- TASK TO CARRY OUT: Read the records below. Copy each line where the string "Building" occurs.
RECORD SET below:
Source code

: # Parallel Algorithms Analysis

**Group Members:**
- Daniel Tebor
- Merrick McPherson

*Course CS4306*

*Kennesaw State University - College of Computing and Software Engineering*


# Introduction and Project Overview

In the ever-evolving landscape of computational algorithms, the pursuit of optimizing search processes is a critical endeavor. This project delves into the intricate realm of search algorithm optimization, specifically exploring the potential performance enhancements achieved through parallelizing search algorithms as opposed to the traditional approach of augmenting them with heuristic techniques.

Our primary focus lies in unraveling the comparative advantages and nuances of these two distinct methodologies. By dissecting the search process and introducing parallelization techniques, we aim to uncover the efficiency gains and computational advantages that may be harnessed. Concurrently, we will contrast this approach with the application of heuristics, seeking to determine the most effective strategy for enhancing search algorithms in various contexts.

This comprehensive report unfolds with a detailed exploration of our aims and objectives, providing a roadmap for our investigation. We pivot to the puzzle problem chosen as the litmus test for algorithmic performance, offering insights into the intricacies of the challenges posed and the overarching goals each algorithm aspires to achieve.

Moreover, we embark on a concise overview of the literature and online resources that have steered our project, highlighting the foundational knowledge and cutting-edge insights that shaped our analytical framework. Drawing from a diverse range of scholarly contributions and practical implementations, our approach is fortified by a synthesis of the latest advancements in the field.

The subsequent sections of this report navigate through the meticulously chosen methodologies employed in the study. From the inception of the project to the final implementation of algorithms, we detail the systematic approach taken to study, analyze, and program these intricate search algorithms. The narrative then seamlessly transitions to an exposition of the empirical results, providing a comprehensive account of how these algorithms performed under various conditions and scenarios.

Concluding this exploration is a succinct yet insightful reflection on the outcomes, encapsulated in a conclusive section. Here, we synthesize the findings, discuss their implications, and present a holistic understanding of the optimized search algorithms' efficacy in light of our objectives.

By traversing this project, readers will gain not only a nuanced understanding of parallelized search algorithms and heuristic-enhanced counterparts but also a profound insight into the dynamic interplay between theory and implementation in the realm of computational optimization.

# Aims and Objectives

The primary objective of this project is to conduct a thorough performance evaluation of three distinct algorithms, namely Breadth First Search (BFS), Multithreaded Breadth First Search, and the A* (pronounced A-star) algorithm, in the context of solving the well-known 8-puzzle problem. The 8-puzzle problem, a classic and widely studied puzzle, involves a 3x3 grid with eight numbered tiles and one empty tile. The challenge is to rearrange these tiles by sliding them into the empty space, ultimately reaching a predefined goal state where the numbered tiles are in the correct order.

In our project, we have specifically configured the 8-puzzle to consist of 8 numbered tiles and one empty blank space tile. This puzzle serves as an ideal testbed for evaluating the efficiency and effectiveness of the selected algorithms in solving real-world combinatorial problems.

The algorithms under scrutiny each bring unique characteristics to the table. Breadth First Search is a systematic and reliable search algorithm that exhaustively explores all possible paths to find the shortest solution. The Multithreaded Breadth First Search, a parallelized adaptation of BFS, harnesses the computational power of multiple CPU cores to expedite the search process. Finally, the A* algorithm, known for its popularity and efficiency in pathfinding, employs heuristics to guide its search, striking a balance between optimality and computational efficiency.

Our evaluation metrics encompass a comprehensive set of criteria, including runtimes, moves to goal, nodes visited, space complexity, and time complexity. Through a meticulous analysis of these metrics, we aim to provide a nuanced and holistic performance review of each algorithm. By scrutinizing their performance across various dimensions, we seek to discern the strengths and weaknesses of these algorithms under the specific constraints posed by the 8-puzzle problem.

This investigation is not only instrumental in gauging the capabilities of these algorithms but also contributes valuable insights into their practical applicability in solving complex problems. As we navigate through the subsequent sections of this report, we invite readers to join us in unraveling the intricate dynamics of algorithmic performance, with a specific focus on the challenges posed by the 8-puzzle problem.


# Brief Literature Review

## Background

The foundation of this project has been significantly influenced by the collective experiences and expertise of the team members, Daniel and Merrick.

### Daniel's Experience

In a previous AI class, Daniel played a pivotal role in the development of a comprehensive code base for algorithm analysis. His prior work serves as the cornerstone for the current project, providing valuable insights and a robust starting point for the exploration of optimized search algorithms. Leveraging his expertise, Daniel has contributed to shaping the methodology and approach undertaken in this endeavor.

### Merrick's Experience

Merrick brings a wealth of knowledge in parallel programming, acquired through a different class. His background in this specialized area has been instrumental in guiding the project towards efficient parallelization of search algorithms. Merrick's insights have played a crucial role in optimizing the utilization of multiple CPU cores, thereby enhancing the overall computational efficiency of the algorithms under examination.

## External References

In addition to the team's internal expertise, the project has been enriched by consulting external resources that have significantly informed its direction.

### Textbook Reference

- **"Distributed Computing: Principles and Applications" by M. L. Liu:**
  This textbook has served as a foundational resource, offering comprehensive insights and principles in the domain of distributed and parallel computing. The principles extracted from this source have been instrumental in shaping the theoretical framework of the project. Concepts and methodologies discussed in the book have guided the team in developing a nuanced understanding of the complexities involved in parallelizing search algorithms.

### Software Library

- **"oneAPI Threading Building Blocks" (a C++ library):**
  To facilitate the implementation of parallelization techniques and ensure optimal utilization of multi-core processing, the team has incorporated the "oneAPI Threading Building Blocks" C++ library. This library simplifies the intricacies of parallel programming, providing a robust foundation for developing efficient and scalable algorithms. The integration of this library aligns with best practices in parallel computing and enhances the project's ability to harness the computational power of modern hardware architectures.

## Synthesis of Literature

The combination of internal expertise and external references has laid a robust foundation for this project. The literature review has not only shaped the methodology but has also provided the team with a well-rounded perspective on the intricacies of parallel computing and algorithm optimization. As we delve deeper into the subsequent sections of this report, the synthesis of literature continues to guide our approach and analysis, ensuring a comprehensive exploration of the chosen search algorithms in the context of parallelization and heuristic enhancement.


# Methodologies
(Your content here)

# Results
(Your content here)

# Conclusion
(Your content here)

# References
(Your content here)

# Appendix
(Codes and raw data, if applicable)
End of RECORD SET.
- WRITTEN ANSWER:
- **"oneAPI Threading Building Blocks" (a C++ library):**
  To facilitate the implementation of parallelization techniques and ensure optimal utilization of multi-core processing, the team has incorporated the "oneAPI Threading Building Blocks" C++ library. This library simplifies the intricacies of parallel programming, providing a robust foundation for developing efficient and scalable algorithms. The integration of this library aligns with best practices in parallel computing and enhances the project's ability to harness the computational power of modern hardware architectures.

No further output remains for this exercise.